_RECORDS FOR THE TASK_
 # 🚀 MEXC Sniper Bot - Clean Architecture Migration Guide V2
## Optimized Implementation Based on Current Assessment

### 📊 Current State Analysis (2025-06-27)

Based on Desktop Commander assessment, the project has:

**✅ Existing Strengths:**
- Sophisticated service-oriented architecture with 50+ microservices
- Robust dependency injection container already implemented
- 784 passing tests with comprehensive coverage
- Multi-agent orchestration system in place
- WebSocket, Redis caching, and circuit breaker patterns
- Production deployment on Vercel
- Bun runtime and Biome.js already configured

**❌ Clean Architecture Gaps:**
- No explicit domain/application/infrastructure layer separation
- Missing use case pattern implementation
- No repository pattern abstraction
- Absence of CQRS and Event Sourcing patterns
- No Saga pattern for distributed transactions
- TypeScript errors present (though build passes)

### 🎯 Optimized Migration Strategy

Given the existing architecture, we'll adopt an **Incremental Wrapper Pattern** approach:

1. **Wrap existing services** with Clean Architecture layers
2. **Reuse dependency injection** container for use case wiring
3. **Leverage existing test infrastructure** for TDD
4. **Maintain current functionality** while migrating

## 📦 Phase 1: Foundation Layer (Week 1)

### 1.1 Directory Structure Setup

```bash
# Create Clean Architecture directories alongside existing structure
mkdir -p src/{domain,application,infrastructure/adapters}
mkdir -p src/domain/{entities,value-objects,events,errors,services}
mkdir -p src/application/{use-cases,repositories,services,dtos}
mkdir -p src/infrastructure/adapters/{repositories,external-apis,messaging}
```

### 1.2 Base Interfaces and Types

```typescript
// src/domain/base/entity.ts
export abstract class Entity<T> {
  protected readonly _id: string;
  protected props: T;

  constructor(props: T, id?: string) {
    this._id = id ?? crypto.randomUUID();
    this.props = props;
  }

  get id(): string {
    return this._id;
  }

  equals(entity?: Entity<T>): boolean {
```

_WORK ORDER_
Your answer must consist of every line in the listing that contains "container".

_PROBLEM SOLUTION_
- Robust dependency injection container already implemented
2. **Reuse dependency injection** container for use case wiring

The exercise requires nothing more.